Question

Prove the identity arcsin(x)+arcos(x)=π/2

Answer 1

LaTeX:\[\text{Prove the identity }\sin^{-1}{x}+\cos^{-1}{x}=\frac{\pi}{2}\]

Answer 2

Ooo this problem looks really familiar :d
Hmm thinking...

Answer 3

Remember that your trig functions take an angle as in input,
\(\large\rm \sin(\theta)\)
and output something else (usually a ratio).

Our inverse function does the opposite, right?
It's taking in this argument x, and it's outputting an angle.

So let's assign a variable to this arcsin(x),
and we'll use a variable that used often for an angle.\[\large\rm \arcsin(x)=\theta\]

Answer 4

\(x\)=coordinate of a trig fcn?

Answer 5

No, let's try to avoid thinking of x in that way. :)
Mainly just because it's the argument of BOTH arcsine and arccosine.

Answer 6

Using this variable assignment,
we can write it in terms of sine,\[\large\rm \large\rm \arcsin(x)=\theta\qquad\to\qquad \sin(\theta)=x\]

Answer 7

The next step is a little tricky.
You have to recall that sine and cosine are `co-functions`.
That means that they have this relationship,\[\large\rm \sin(\theta)=\cos(90-\theta)\]

Answer 8

._. ...

Enjoy this while I unscramble my brain.

Answer 9

Haha that's awesome XD

Answer 10

These steps getting sort of confusing?

Hmm I'm trying to think if there is another approach...
I'm not sure.

Answer 11

Okay, my thought process is still disjointed.

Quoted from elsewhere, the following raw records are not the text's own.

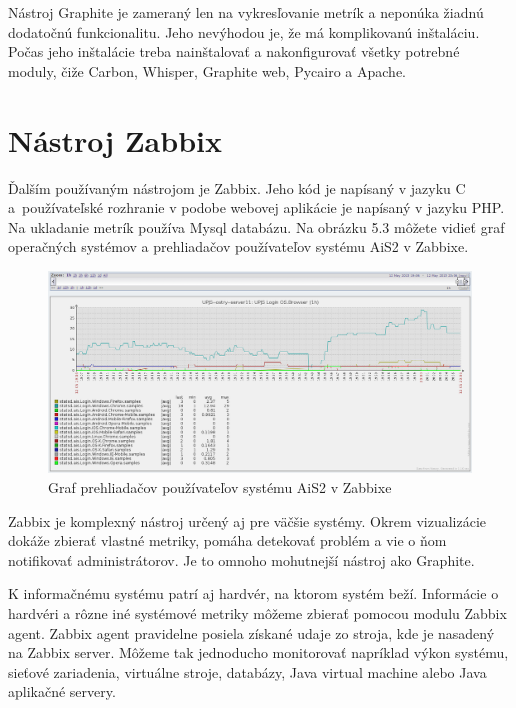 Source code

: \documentclass[a4paper, upjsfrontpage, disablespecwarning, thesismargins, thesislinespacing]{rnthesis}
\begin{document}
Nástroj Graphite je zameraný len na vykresľovanie metrík a neponúka žiadnú dodatočnú funkcionalitu.
Jeho nevýhodou je, že má komplikovanú inštaláciu.
Počas jeho inštalácie treba nainštalovať a nakonfigurovať všetky potrebné moduly, čiže Carbon, Whisper, Graphite web, Pycairo a Apache.


\section{Nástroj Zabbix}

Ďalším používaným nástrojom je Zabbix.
Jeho kód je napísaný v jazyku C a~používateľské rozhranie v podobe webovej aplikácie je napísaný v jazyku PHP.
Na ukladanie metrík používa Mysql databázu.
Na obrázku 5.3 môžete vidieť graf operačných systémov a prehliadačov používateľov systému AiS2 v Zabbixe.

\begin{figure}
	\begin{center}
		\includegraphics[scale=0.41]{zabbix1.png}
	\end{center}
	\caption{Graf prehliadačov používateľov systému AiS2 v Zabbixe}
\end{figure}

Zabbix je komplexný nástroj určený aj pre väčšie systémy.
Okrem vizualizácie dokáže zbierať vlastné metriky, pomáha detekovať problém a vie o ňom notifikovať administrátorov.
Je to omnoho mohutnejší nástroj ako Graphite.

K informačnému systému patrí aj hardvér, na ktorom systém beží.
Informácie o hardvéri a rôzne iné systémové metriky môžeme zbierať pomocou modulu Zabbix agent.
Zabbix agent pravidelne posiela získané udaje zo stroja, kde je nasadený na Zabbix server.
Môžeme tak jednoducho monitorovať napríklad výkon systému, sieťové zariadenia, virtuálne stroje, databázy, Java virtual machine alebo Java aplikačné servery.
\end{document}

I can't connect the dots with your explanation... though I may be tired, and that's why

Answer 12

I'll leave the rest of the steps if you want to at least see them.
Maybe something will click later on.

Answer 13

😨 okay;

Answer 14

the original format of the question is with -1 exponents, not arc(fcn)

Answer 15

So we have our variable assignment for theta,
and we rewrote the relationship in terms of the sine function,\[\large\rm \sin(\theta)=x\]We'll write this in terms of the cosine function using what we know about co-functions,\[\large\rm \cos(90-\theta)=x\]We don't really want degrees for this problem though,
so I'll write it in a more appropriate way,\[\large\rm \cos\left(\frac{\pi}{2}-\theta\right)=x\]From here we'll switch to inverse cosine,
swapping the arguments,\[\large\rm \arccos(x)=\frac{\pi}{2}-\theta\]

Answer 16

Just something to keep in mind with trig functions,
-1 exponent NEVER refers to a power,
similar to function notation.\[\large\rm f^{-1}(x)\ne\frac{1}{f(x)}\]\[\large\rm \sin^{-1}(x)\ne\frac{1}{\sin(x)}\]That -1 is a special power,
it's always reserved for the inverse function.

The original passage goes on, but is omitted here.